Your response should contain every line from the data below that holds the string "Only".

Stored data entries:

-- Opening Marker --

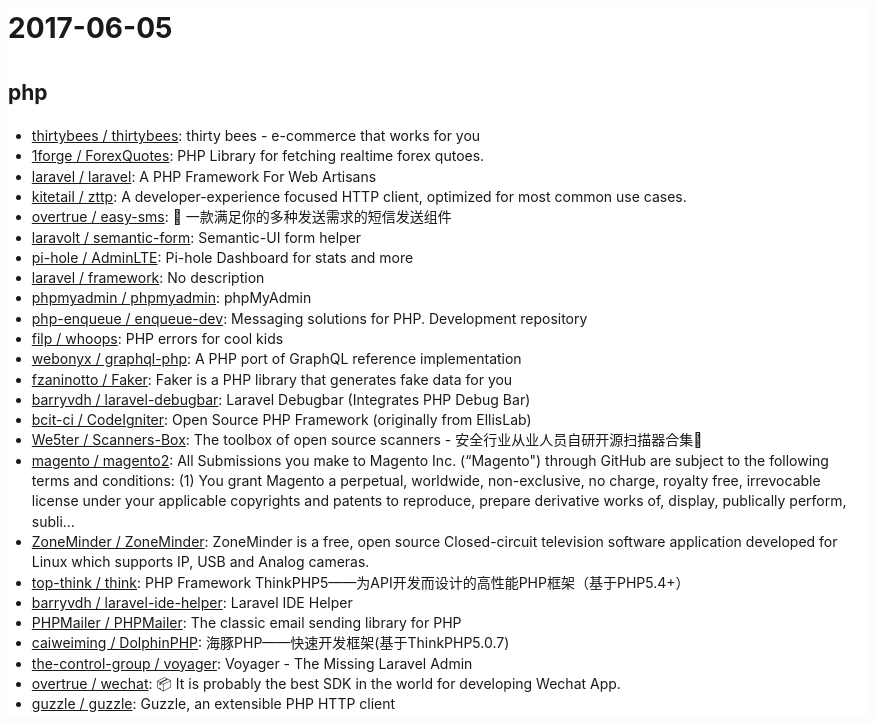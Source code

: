 # 2017-06-05
## php 
* [thirtybees /  thirtybees](https://github.com//thirtybees/thirtybees): thirty bees - e-commerce that works for you 
* [1forge /  ForexQuotes](https://github.com//1forge/ForexQuotes): PHP Library for fetching realtime forex qutoes. 
* [laravel /  laravel](https://github.com//laravel/laravel): A PHP Framework For Web Artisans 
* [kitetail /  zttp](https://github.com//kitetail/zttp): A developer-experience focused HTTP client, optimized for most common use cases. 
* [overtrue /  easy-sms](https://github.com//overtrue/easy-sms): 📲 一款满足你的多种发送需求的短信发送组件 
* [laravolt /  semantic-form](https://github.com//laravolt/semantic-form): Semantic-UI form helper 
* [pi-hole /  AdminLTE](https://github.com//pi-hole/AdminLTE): Pi-hole Dashboard for stats and more 
* [laravel /  framework](https://github.com//laravel/framework): No description 
* [phpmyadmin /  phpmyadmin](https://github.com//phpmyadmin/phpmyadmin): phpMyAdmin 
* [php-enqueue /  enqueue-dev](https://github.com//php-enqueue/enqueue-dev): Messaging solutions for PHP. Development repository 
* [filp /  whoops](https://github.com//filp/whoops): PHP errors for cool kids 
* [webonyx /  graphql-php](https://github.com//webonyx/graphql-php): A PHP port of GraphQL reference implementation 
* [fzaninotto /  Faker](https://github.com//fzaninotto/Faker): Faker is a PHP library that generates fake data for you 
* [barryvdh /  laravel-debugbar](https://github.com//barryvdh/laravel-debugbar): Laravel Debugbar (Integrates PHP Debug Bar) 
* [bcit-ci /  CodeIgniter](https://github.com//bcit-ci/CodeIgniter): Open Source PHP Framework (originally from EllisLab) 
* [We5ter /  Scanners-Box](https://github.com//We5ter/Scanners-Box): The toolbox of open source scanners - 安全行业从业人员自研开源扫描器合集👻 
* [magento /  magento2](https://github.com//magento/magento2): All Submissions you make to Magento Inc. (“Magento") through GitHub are subject to the following terms and conditions: (1) You grant Magento a perpetual, worldwide, non-exclusive, no charge, royalty free, irrevocable license under your applicable copyrights and patents to reproduce, prepare derivative works of, display, publically perform, subli… 
* [ZoneMinder /  ZoneMinder](https://github.com//ZoneMinder/ZoneMinder): ZoneMinder is a free, open source Closed-circuit television software application developed for Linux which supports IP, USB and Analog cameras. 
* [top-think /  think](https://github.com//top-think/think): PHP Framework ThinkPHP5——为API开发而设计的高性能PHP框架（基于PHP5.4+） 
* [barryvdh /  laravel-ide-helper](https://github.com//barryvdh/laravel-ide-helper): Laravel IDE Helper 
* [PHPMailer /  PHPMailer](https://github.com//PHPMailer/PHPMailer): The classic email sending library for PHP 
* [caiweiming /  DolphinPHP](https://github.com//caiweiming/DolphinPHP): 海豚PHP——快速开发框架(基于ThinkPHP5.0.7) 
* [the-control-group /  voyager](https://github.com//the-control-group/voyager): Voyager - The Missing Laravel Admin 
* [overtrue /  wechat](https://github.com//overtrue/wechat): 📦 It is probably the best SDK in the world for developing Wechat App. 
* [guzzle /  guzzle](https://github.com//guzzle/guzzle): Guzzle, an extensible PHP HTTP client 
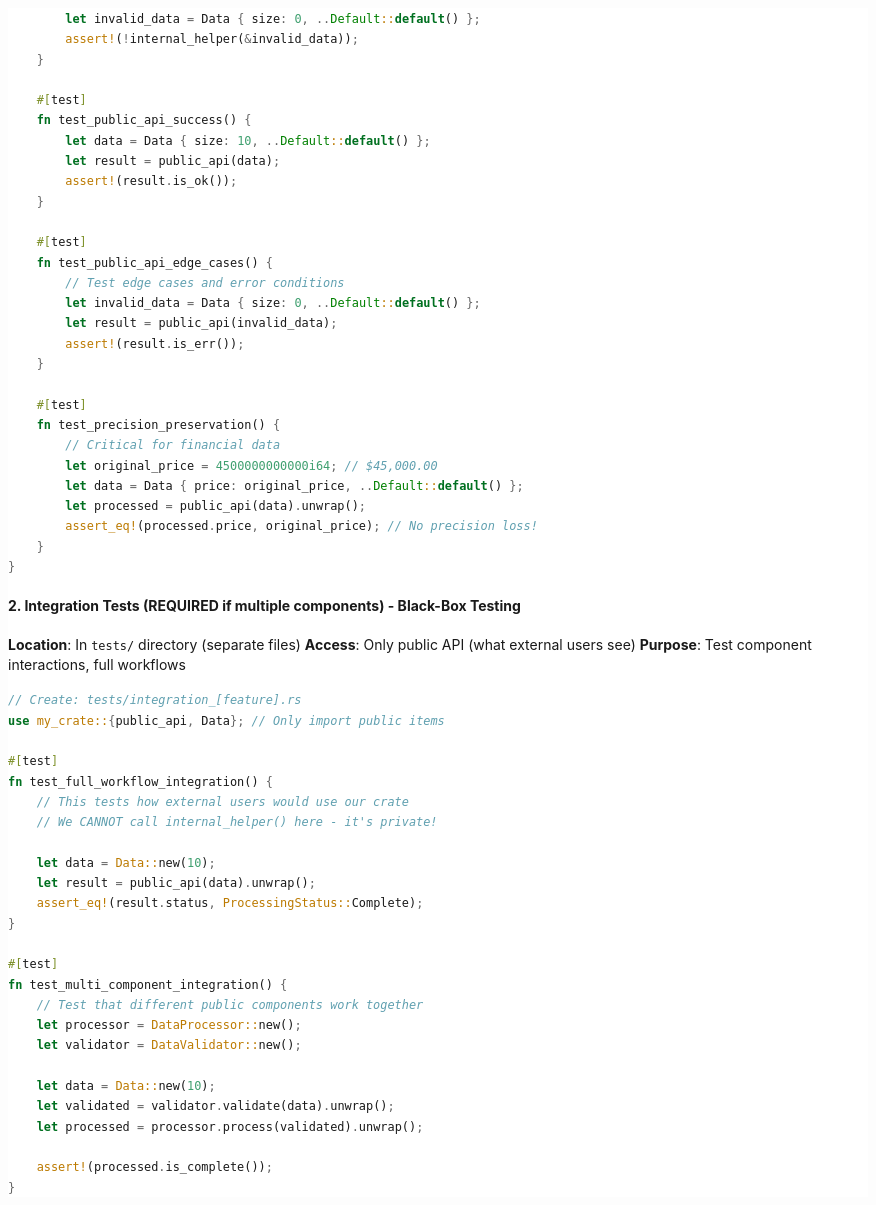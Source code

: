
 ```rust
        let invalid_data = Data { size: 0, ..Default::default() };
        assert!(!internal_helper(&invalid_data));
    }

    #[test]
    fn test_public_api_success() {
        let data = Data { size: 10, ..Default::default() };
        let result = public_api(data);
        assert!(result.is_ok());
    }

    #[test]
    fn test_public_api_edge_cases() {
        // Test edge cases and error conditions
        let invalid_data = Data { size: 0, ..Default::default() };
        let result = public_api(invalid_data);
        assert!(result.is_err());
    }

    #[test]
    fn test_precision_preservation() {
        // Critical for financial data
        let original_price = 4500000000000i64; // $45,000.00
        let data = Data { price: original_price, ..Default::default() };
        let processed = public_api(data).unwrap();
        assert_eq!(processed.price, original_price); // No precision loss!
    }
}
```

#### 2. Integration Tests (REQUIRED if multiple components) - Black-Box Testing
**Location**: In `tests/` directory (separate files)
**Access**: Only public API (what external users see)
**Purpose**: Test component interactions, full workflows

```rust
// Create: tests/integration_[feature].rs
use my_crate::{public_api, Data}; // Only import public items

#[test]
fn test_full_workflow_integration() {
    // This tests how external users would use our crate
    // We CANNOT call internal_helper() here - it's private!

    let data = Data::new(10);
    let result = public_api(data).unwrap();
    assert_eq!(result.status, ProcessingStatus::Complete);
}

#[test]
fn test_multi_component_integration() {
    // Test that different public components work together
    let processor = DataProcessor::new();
    let validator = DataValidator::new();

    let data = Data::new(10);
    let validated = validator.validate(data).unwrap();
    let processed = processor.process(validated).unwrap();

    assert!(processed.is_complete());
}
```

-- Closing Marker --

Response to this exercise –
**Access**: Only public API (what external users see)
use my_crate::{public_api, Data}; // Only import public items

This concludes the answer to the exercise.